BY LANCE LAMBERT
The most competitive housing market ever is finally showing signs of breaking.
As data trickles in for April, it’s becoming clear that the historically hot housing market has flipped trajectories. It’s now in cooling mode. The number of homes listed for sale is rising again. Fewer shoppers are scheduling tours. And Redfin reports 15% of home sellers in April cut their asking price—up from 9% a year ago.
“The red-hot housing market’s days are numbered. While I don’t anticipate a collapse á la the Great Recession, rising mortgage rates and inventory are sure to cool what has been an unprecedented time for the U.S. housing market,” says Ralph McLaughlin, chief economist at Kukun, a real estate data and analytics company.
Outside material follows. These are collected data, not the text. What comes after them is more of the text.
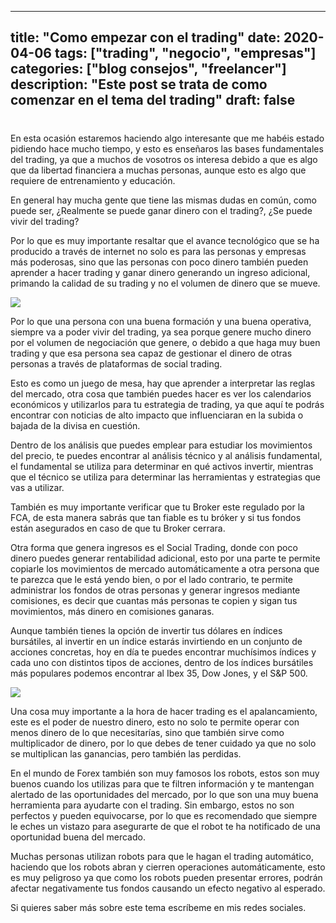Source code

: 
---
title: "Como empezar con el trading"
date: 2020-04-06
tags: ["trading", "negocio", "empresas"]
categories: ["blog consejos", "freelancer"]
description: "Este post se trata de como comenzar en el tema del trading"
draft: false
---
# 
En esta ocasión estaremos haciendo algo interesante que me habéis estado pidiendo hace mucho tiempo, y esto es enseñaros las bases fundamentales del trading, ya que a muchos de vosotros os interesa debido a que es algo que da libertad financiera a muchas personas, aunque esto es algo que requiere de entrenamiento y educación.

En general hay mucha gente que tiene las mismas dudas en común, como puede ser, ¿Realmente se puede ganar dinero con el trading?, ¿Se puede vivir del trading?

Por lo que es muy importante resaltar que el avance tecnológico que se ha producido a través de internet no solo es para las personas y empresas más poderosas, sino que las personas con poco dinero también pueden aprender a hacer trading y ganar dinero generando un ingreso adicional, primando la calidad de su trading y no el volumen de dinero que se mueve.

![](https://blog.selfbank.es/wp-content/uploads/2019/05/GettyImages-913219882-720x320.jpg)

Por lo que una persona con una buena formación y una buena operativa, siempre va a poder vivir del trading, ya sea porque genere mucho dinero por el volumen de negociación que genere, o debido a que haga muy buen trading y que esa persona sea capaz de gestionar el dinero de otras personas a través de plataformas de social trading.

Esto es como un juego de mesa, hay que aprender a interpretar las reglas del mercado, otra cosa que también puedes hacer es ver los calendarios económicos y utilizarlos para tu estrategia de trading, ya que aquí te podrás encontrar con noticias de alto impacto que influenciaran en la subida o bajada de la divisa en cuestión.

Dentro de los análisis que puedes emplear para estudiar los movimientos del precio, te puedes encontrar al análisis técnico y al análisis fundamental, el fundamental se utiliza para determinar en qué activos invertir, mientras que el técnico se utiliza para determinar las herramientas y estrategias que vas a utilizar.

También es muy importante verificar que tu Broker este regulado por la FCA, de esta manera sabrás que tan fiable es tu bróker y si tus fondos están asegurados en caso de que tu Broker cerrara.

Otra forma que genera ingresos es el Social Trading, donde con poco dinero puedes generar rentabilidad adicional, esto por una parte te permite copiarle los movimientos de mercado automáticamente a otra persona que te parezca que le está yendo bien, o por el lado contrario, te permite administrar los fondos de otras personas y generar ingresos mediante comisiones, es decir que cuantas más personas te copien y sigan tus movimientos, más dinero en comisiones ganaras.

Aunque también tienes la opción de invertir tus dólares en índices bursátiles, al invertir en un índice estarás invirtiendo en un conjunto de acciones concretas, hoy en día te puedes encontrar muchísimos índices y cada uno con distintos tipos de acciones, dentro de los índices bursátiles más populares podemos encontrar al Ibex 35, Dow Jones, y el S&P 500.

![](https://fxmedia.s3.eu-west-1.amazonaws.com/featured_images/5c0a858e1361e1544193422.jpeg)

Una cosa muy importante a la hora de hacer trading es el apalancamiento, este es el poder de nuestro dinero, esto no solo te permite operar con menos dinero de lo que necesitarías, sino que también sirve como multiplicador de dinero, por lo que debes de tener cuidado ya que no solo se multiplican las ganancias, pero también las perdidas.

En el mundo de Forex también son muy famosos los robots, estos son muy buenos cuando los utilizas para que te filtren información y te mantengan alertado de las oportunidades del mercado, por lo que son una muy buena herramienta para ayudarte con el trading. Sin embargo, estos no son perfectos y pueden equivocarse, por lo que es recomendado que siempre le eches un vistazo para asegurarte de que el robot te ha notificado de una oportunidad buena del mercado.

Muchas personas utilizan robots para que le hagan el trading automático, haciendo que los robots abran y cierren operaciones automáticamente, esto es muy peligroso ya que como los robots pueden presentar errores, podrán afectar negativamente tus fondos causando un efecto negativo al esperado.

Si quieres saber más sobre este tema escríbeme en mis redes sociales.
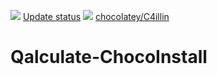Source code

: [![](https://ci.appveyor.com/api/projects/status/github/C4illin/qalculate-chocoinstall?svg=true)](https://ci.appveyor.com/project/C4illin/qalculate-chocoinstall)
[Update status](https://gist.github.com/C4illin/227088b329dc2be21dbf7352d31af92b)
[![](http://transparent-favicon.info/favicon.ico)](#)
[chocolatey/C4illin](https://chocolatey.org/profiles/C4illin)
# Qalculate-ChocoInstall
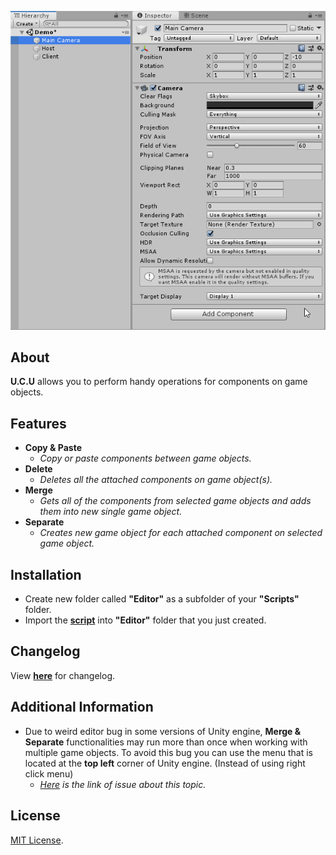 <p align="center">
  <a href="#"><img src="https://github.com/iozsaygi/unity-component-copier/blob/master/media/v1.4.gif"/></a>
</p>

## About
**U.C.U** allows you to perform handy operations for components on game objects.

## Features
* **Copy & Paste**
    * _Copy or paste components between game objects._
* **Delete** 
    * _Deletes all the attached components on game object(s)._
* **Merge**
    * _Gets all of the components from selected game objects and adds them into new single game object._
* **Separate**
    * _Creates new game object for each attached component on selected game object._

## Installation
* Create new folder called **"Editor"** as a subfolder of your **"Scripts"** folder.
* Import the **[script](https://github.com/iozsaygi/unity-component-utilities/tree/master/unity-component-utilities/Assets/Scripts/Editor/UCU)** into **"Editor"** folder that you just created.

## Changelog
View **[here](https://github.com/iozsaygi/unity-component-copier/blob/master/CHANGELOG.md)** for changelog.

## Additional Information
* Due to weird editor bug in some versions of Unity engine, **Merge & Separate** functionalities may run more than once when working with multiple game objects. To avoid this bug you can use the menu that is located at the **top left** corner of Unity engine. (Instead of using right click menu)
  * _[Here](https://issuetracker.unity3d.com/issues/menuitem-is-executed-more-than-once-when-multiple-objects-are-selected) is the link of issue about this topic._

## License
[MIT License](https://github.com/iozsaygi/unity-component-copier/blob/master/LICENSE).
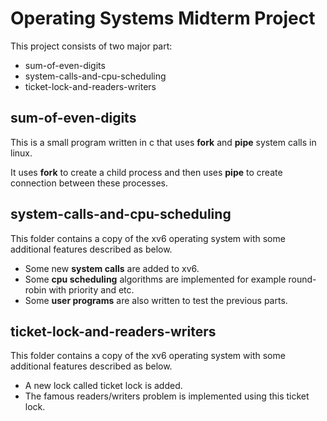 # Operating Systems Midterm Project

This project consists of two major part:

- sum-of-even-digits
- system-calls-and-cpu-scheduling
- ticket-lock-and-readers-writers

## sum-of-even-digits
This is a small program written in c that uses **fork** and **pipe** system calls in linux.

It uses **fork** to create a child process and then uses **pipe** to create connection between these processes.

## system-calls-and-cpu-scheduling
This folder contains a copy of the xv6 operating system with some additional features described as below.

* Some new **system calls** are added to xv6.
* Some **cpu scheduling** algorithms are implemented for example round-robin with priority and etc.
* Some **user programs** are also written to test the previous parts.

## **ticket-lock-and-readers-writers**

This folder contains a copy of the xv6 operating system with some additional features described as below.

- A new lock called ticket lock is added.
- The famous readers/writers problem is implemented using this ticket lock.



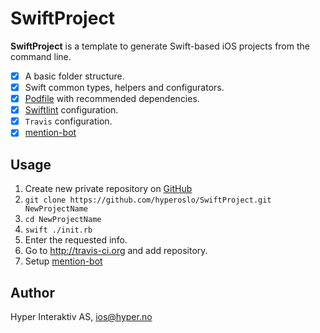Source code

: # SwiftProject

**SwiftProject** is a template to generate Swift-based iOS projects from the
command line.

- [x] A basic folder structure.
- [x] Swift common types, helpers and configurators.
- [x] [Podfile](https://github.com/hyperoslo/SwiftProject/Podfile) with
recommended dependencies.
- [x] [Swiftlint](https://github.com/realm/SwiftLint) configuration.
- [x] `Travis` configuration.
- [x] [mention-bot](https://github.com/facebook/mention-bot)

## Usage

1. Create new private repository on [GitHub](https://github.com/organizations/hyperoslo/repositories/new)
1. `git clone https://github.com/hyperoslo/SwiftProject.git NewProjectName`
2. `cd NewProjectName`
3. `swift ./init.rb`
4. Enter the requested info.
5. Go to http://travis-ci.org and add repository.
6. Setup [mention-bot](https://github.com/facebook/mention-bot#how-to-use)

## Author

Hyper Interaktiv AS, ios@hyper.no

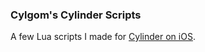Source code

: ### Cylgom's Cylinder Scripts
A few Lua scripts I made for [Cylinder on iOS](https://github.com/rweichler/cylinder).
This softening is by design. The Federal Reserve is done watching inflation run away, and has made it a priority to cool down one of its biggest drivers: the housing market. To do so, over the past few months, the Fed has put upward pressure on mortgage rates. In December, the average 30-year fixed mortgage rate sat at 3.11%. As of last week, that rate is up to 5.27%—its highest level since 2009.
As mortgage rates rise, of course, it puts downward pressure on the housing market. If someone took out a $500,000 mortgage at a 3.11% fixed rate, that borrower would owe a monthly principal and interest payment of $2,138 on a 30-year loan. However, at a 5.27% rate, that payment would jump to $2,767. Not only are those higher rates pricing out some would-be homebuyers, but it also means some borrowers—who must meet lenders’ strict debt-to-income ratios—have lost their mortgage eligibility.
“Homebuyers continue to be squeezed in nearly every way possible, which is causing some to take a step back from the market,” wrote Daryl Fairweather, chief economist of Redfin, in a report published last week.
The softening we’ve seen so far is fairly mild. However, industry insiders tell Fortune the cooling over the past few weeks is just the start. The lack of inventory over the past two years has created a pileup of would-be buyers. Even as rates price out some of those buyers, there are others waiting to take their place. Housing economists say it will take time to work through that pent-up demand. But once we do, the housing market could cool even further.
“We know the system is logjammed, but we don’t know how far back the logjam goes…In my opinion, it will take a couple months for all this to shake out,” Devyn Bachman, vice president of research at John Burns Real Estate Consulting, tells Fortune.
As the housing market works through that logjam, home prices in the short term might continue pushing upward. According to Redfin’s Fairweather, that’s exactly what we’re still seeing. “Even though price drops are becoming more common, most homes are still selling above asking price and in record time,” she writes.
The economic shock caused by spiking mortgage rates also increases the odds the housing market could overheat or even move into a price correction.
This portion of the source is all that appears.